The Treasury overhauled its forecast on house price inflation over the next five years, with annual inflation of 7.1 per cent in the 2013 and 2014 years, slowing to an annual pace of 2.6 per cent the following year, then 2.4 per cent and 2.1 per cent by 2017.
It had previously seen housing inflation peak this year at 6.5 per cent, before slowing to between negative 1.3 per cent and plus 1.6 per cent over the following four years.
It also has a more aggressive forecast on increases to the 90-day bank bill, often seen as a proxy for the official cash rate, than the Reserve Bank as the Canterbury rebuild chews up spare capacity and imposes inflationary pressures on the economy.
The Treasury sees the bank bill rate at 2.7 per cent until 2014, rising to 3.6 per cent in 2015 and 4.3 per cent the following year, half a percentage point higher than the central bank's 2016 and 2017 forecasts.
New Zealand's bubbling property market is seen as a threat to the country's financial stability, with the International Monetary Fund yesterday saying local housing is about 25 per cent over-valued and the Reserve Bank last week threatening to introduce restrictions on low equity loans if they pose a "significant risk" to the system.

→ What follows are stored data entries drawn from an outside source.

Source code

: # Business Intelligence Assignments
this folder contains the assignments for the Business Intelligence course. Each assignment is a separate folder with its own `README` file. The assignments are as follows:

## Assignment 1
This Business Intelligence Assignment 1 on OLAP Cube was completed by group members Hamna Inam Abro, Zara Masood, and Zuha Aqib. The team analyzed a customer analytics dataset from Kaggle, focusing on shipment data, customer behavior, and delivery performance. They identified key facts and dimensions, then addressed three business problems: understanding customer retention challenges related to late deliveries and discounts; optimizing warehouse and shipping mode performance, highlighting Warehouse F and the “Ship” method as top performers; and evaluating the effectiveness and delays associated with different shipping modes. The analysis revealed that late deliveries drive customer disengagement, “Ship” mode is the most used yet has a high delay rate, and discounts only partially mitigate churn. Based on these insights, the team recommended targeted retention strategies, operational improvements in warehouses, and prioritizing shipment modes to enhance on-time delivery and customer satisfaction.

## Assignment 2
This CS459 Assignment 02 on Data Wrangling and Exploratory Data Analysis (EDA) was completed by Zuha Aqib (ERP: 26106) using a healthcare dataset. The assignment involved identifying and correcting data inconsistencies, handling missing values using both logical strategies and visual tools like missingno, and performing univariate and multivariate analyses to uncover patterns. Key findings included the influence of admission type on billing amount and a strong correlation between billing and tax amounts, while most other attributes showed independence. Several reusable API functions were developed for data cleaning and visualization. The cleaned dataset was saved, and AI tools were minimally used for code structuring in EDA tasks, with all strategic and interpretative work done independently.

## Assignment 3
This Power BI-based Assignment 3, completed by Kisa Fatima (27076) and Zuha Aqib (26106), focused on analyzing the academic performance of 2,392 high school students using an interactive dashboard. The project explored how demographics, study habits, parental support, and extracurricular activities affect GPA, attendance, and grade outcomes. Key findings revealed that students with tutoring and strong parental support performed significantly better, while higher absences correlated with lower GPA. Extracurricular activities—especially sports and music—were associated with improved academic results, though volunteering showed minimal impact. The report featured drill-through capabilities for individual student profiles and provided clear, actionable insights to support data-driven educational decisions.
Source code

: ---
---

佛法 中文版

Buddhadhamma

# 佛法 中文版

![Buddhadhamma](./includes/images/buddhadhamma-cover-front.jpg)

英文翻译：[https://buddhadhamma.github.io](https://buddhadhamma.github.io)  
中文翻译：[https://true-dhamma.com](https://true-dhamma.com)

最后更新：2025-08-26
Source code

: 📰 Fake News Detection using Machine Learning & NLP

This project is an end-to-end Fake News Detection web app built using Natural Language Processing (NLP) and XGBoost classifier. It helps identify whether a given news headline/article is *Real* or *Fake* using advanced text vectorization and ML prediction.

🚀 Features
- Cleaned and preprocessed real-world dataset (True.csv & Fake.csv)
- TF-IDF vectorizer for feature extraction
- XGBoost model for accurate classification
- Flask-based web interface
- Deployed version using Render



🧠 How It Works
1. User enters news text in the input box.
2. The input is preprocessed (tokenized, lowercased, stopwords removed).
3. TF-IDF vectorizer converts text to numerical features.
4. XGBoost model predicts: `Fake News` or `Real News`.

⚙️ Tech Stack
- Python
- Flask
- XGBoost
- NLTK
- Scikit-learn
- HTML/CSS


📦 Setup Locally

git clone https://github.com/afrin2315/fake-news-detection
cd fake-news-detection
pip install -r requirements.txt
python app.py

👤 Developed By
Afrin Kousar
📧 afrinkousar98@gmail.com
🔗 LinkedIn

Rising house prices are seen as an upside risk to the Treasury's economic forecast if it leads to an associated increase in consumer spending and tighter monetary policy sooner than expected. That would drive up nominal GDP by $19 billion over the forecast period and trim 0.2 percentage points from the jobless rate, leading to higher tax revenue for the government.
The Canterbury rebuild is also expected to underpin a recovery in the labour market, with unemployment currently at 6.2 per cent in the March 2013 quarter, falling to 5.2 per cent by 2017. Labour market data has been seen as unreliable in recent quarters, with the benchmark household labour force survey showing persistently high unemployment at odds with other measures.
New Zealand's current account deficit is forecast to keep widening to 6.5 per cent to GDP by 2017 as trade surplus from exported goods falls in the wake of the drought and the deficit from imported services remains elevated.
The Treasury sees the currency, which has been holding back export receipts, as falling to 69.2 on a trade-weighted basis by 2017 from as high as 77 in 2014. The country's net international investment liability is forecast to grow to 80.9 per cent of GDP from 71.9 per cent estimated in 2013.